L’éclat des plaisirs ternis : rétrospective de l’œuvre de Marilyn Minter au Brooklyn Museum

  • Entrevue: Bianca Heuser
  • Images gracieusement fournies par: Brooklyn Museum

Née en Louisiane, l’artiste Marylin Minter a vu le visage de l’intolérance. Aujourd’hui âgée de 68 ans, elle parle ouvertement du racisme et de l’homophobie dont elle a été témoin dès son jeune âge dans sa communauté natale, et même à la maison, quand elle habitait chez ses parents. Alors que Minter n’était encore qu’une enfant, sa mère a souffert d’un épuisement nerveux. Elle ne sortait plus de la maison et passait ses journées en robe de chambre, enchaînant pilules et cigarettes. En 1969, Marilyn en a fait le sujet de sa série Coral Ridge Towers, présentement exposée au Brooklyn Museum dans le cadre de la rétrospective Dirty/Pretty. Cette œuvre préliminaire donnait le ton aux travaux qui s’ensuivraient : un répertoire glorifiant les aspects les plus lumineux de ce que nous appelons la « féminité ». Un concept qui fraye parfois de près avec l’industrie de la mode – par exemple lorsque Minter a collaboré à une campagne pour Tom Ford.
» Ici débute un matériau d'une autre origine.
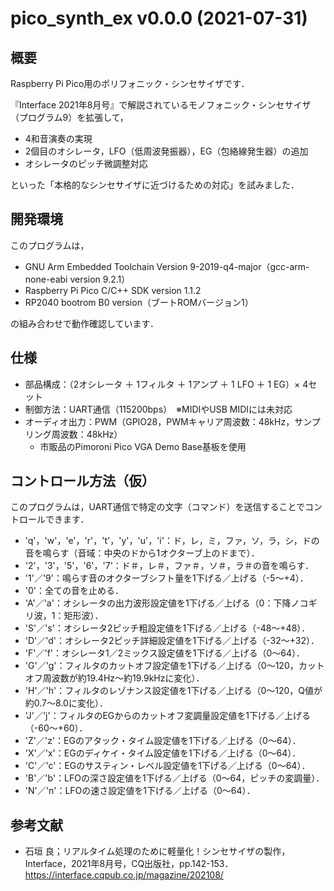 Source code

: # pico_synth_ex v0.0.0 (2021-07-31)

## 概要

Raspberry Pi Pico用のポリフォニック・シンセサイザです．

『Interface 2021年8月号』で解説されているモノフォニック・シンセサイザ（プログラム9）を拡張して，

- 4和音演奏の実現
- 2個目のオシレータ，LFO（低周波発振器），EG（包絡線発生器）の追加
- オシレータのピッチ微調整対応

といった「本格的なシンセサイザに近づけるための対応」を試みました．


## 開発環境

このプログラムは，

- GNU Arm Embedded Toolchain Version 9-2019-q4-major（gcc-arm-none-eabi version 9.2.1）
- Raspberry Pi Pico C/C++ SDK version 1.1.2
- RP2040 bootrom B0 version（ブートROMバージョン1）

の組み合わせで動作確認しています．


## 仕様

- 部品構成：（2オシレータ ＋ 1フィルタ ＋ 1アンプ ＋ 1 LFO ＋ 1 EG）× 4セット
- 制御方法：UART通信（115200bps）　※MIDIやUSB MIDIには未対応
- オーディオ出力：PWM（GPIO28，PWMキャリア周波数：48kHz，サンプリング周波数：48kHz）
  - 市販品のPimoroni Pico VGA Demo Base基板を使用


## コントロール方法（仮）

このプログラムは，UART通信で特定の文字（コマンド）を送信することでコントロールできます．

- 'q'，'w'，'e'，'r'，'t'，'y'，'u'，'i'：ド，レ，ミ，ファ，ソ，ラ，シ，ドの音を鳴らす（音域：中央のドから1オクターブ上のドまで）．
- '2'，'3'，'5'，'6'，'7'：ド＃，レ＃，ファ＃，ソ＃，ラ＃の音を鳴らす．
- '1'／'9'：鳴らす音のオクターブシフト量を1下げる／上げる（-5～+4）．
- '0'：全ての音を止める．
- 'A'／'a'：オシレータの出力波形設定値を1下げる／上げる（0：下降ノコギリ波，1：矩形波）．
- 'S'／'s'：オシレータ2ピッチ粗設定値を1下げる／上げる（-48～+48）．
- 'D'／'d'：オシレータ2ピッチ詳細設定値を1下げる／上げる（-32～+32）．
- 'F'／'f'：オシレータ1／2ミックス設定値を1下げる／上げる（0～64）．
- 'G'／'g'：フィルタのカットオフ設定値を1下げる／上げる（0～120，カットオフ周波数が約19.4Hz～約19.9kHzに変化）．
- 'H'／'h'：フィルタのレゾナンス設定値を1下げる／上げる（0～120，Q値が約0.7～8.0に変化）．
- 'J'／'j'：フィルタのEGからのカットオフ変調量設定値を1下げる／上げる（-60～+60）．
- 'Z'／'z'：EGのアタック・タイム設定値を1下げる／上げる（0～64）．
- 'X'／'x'：EGのディケイ・タイム設定値を1下げる／上げる（0～64）．
- 'C'／'c'：EGのサスティン・レベル設定値を1下げる／上げる（0～64）．
- 'B'／'b'：LFOの深さ設定値を1下げる／上げる（0～64，ピッチの変調量）．
- 'N'／'n'：LFOの速さ設定値を1下げる／上げる（0～64）．


## 参考文献

- 石垣 良；リアルタイム処理のために軽量化！シンセサイザの製作，Interface，2021年8月号，CQ出版社，pp.142-153．  
  https://interface.cqpub.co.jp/magazine/202108/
À travers ses œuvres à double sens, elle examine comment ces éléments originellement porteurs de joie et de plaisir ont été corrompus, et comment apprendre à aimer ces zones ternies. Bianca Heuser nous offre ici une visite guidée de quelques œuvres tirées de l’exposition.

Torrent

Quoi de plus cliché dans l’univers fashion que le doux baiser d’un collier de perles sur la peau? Tout dans cette image transpire le glamour et l’excès. Les œuvres de Minter jouent souvent avec cette idée genrée du luxe, ce qui a mené Tom Ford à lui confier sa campagne automne-hiver 2007. Sa version de l’extravagance n’a toutefois rien de virginal – et ne peut dès lors pas être pervertie. Elle baigne plutôt dans une atmosphère condensée qui rappelle la vraie sueur émanant d’une vraie séance de sexe torride.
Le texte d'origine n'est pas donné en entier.